The word "Publish" occurs in some lines of the listing. Copy those lines.

### Data records
-------
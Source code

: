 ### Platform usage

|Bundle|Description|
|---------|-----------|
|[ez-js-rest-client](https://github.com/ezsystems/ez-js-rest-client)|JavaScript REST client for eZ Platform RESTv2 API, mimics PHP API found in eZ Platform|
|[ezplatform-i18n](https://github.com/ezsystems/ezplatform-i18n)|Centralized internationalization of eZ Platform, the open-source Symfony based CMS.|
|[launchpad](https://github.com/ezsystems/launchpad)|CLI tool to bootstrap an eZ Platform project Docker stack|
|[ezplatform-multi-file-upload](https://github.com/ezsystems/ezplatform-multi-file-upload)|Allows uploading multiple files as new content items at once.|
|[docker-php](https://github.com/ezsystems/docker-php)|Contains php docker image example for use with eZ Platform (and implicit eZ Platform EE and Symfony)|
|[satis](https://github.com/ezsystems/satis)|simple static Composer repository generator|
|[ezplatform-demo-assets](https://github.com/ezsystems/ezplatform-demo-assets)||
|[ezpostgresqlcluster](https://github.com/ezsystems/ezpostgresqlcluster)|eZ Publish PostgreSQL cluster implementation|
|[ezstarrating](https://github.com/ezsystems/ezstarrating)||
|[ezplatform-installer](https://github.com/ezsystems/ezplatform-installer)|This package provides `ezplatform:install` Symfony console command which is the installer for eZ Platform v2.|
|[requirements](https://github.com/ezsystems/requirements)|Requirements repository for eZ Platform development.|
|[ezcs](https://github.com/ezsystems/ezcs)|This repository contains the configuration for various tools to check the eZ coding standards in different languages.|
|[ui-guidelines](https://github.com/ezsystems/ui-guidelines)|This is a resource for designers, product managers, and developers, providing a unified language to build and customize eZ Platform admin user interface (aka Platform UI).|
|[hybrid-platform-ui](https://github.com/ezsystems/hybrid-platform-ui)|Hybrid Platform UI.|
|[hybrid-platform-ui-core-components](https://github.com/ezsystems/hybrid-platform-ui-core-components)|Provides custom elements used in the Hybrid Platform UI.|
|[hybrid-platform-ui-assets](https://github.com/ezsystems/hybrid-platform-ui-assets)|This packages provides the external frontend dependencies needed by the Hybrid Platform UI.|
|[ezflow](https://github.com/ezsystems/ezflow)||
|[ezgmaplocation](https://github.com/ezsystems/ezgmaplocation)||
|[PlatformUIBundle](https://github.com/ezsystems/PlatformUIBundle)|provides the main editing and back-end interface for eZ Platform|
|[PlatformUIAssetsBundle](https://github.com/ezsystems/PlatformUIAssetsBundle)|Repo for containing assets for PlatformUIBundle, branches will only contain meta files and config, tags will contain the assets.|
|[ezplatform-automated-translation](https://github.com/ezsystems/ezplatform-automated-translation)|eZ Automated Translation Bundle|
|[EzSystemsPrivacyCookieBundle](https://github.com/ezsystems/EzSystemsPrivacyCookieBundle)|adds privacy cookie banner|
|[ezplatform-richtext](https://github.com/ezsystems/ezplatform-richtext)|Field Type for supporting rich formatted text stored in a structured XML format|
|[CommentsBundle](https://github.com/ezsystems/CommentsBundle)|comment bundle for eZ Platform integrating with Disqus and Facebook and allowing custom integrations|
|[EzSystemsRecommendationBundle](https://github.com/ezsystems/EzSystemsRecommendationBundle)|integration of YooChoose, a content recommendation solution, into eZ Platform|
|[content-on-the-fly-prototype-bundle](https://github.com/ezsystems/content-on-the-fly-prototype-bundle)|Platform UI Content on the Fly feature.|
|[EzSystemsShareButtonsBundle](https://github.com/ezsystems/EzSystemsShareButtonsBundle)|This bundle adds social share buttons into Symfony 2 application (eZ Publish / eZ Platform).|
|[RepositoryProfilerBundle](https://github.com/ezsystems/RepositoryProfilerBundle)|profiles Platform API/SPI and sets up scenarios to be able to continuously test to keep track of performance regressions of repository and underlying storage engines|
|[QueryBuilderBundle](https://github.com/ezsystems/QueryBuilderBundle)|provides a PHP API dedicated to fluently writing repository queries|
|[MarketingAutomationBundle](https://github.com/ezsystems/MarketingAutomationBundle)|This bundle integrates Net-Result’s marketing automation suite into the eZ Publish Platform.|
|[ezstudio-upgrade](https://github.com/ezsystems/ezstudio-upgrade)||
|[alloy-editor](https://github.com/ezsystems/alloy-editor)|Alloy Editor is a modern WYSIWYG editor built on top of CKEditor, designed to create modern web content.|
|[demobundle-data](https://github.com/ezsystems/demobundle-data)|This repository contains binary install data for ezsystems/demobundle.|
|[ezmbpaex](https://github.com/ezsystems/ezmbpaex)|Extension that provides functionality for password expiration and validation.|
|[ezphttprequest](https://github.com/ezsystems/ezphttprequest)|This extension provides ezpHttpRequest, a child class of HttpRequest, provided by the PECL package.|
-------
### Result of this exercise
|[ezpostgresqlcluster](https://github.com/ezsystems/ezpostgresqlcluster)|eZ Publish PostgreSQL cluster implementation|
|[EzSystemsShareButtonsBundle](https://github.com/ezsystems/EzSystemsShareButtonsBundle)|This bundle adds social share buttons into Symfony 2 application (eZ Publish / eZ Platform).|
|[MarketingAutomationBundle](https://github.com/ezsystems/MarketingAutomationBundle)|This bundle integrates Net-Result’s marketing automation suite into the eZ Publish Platform.|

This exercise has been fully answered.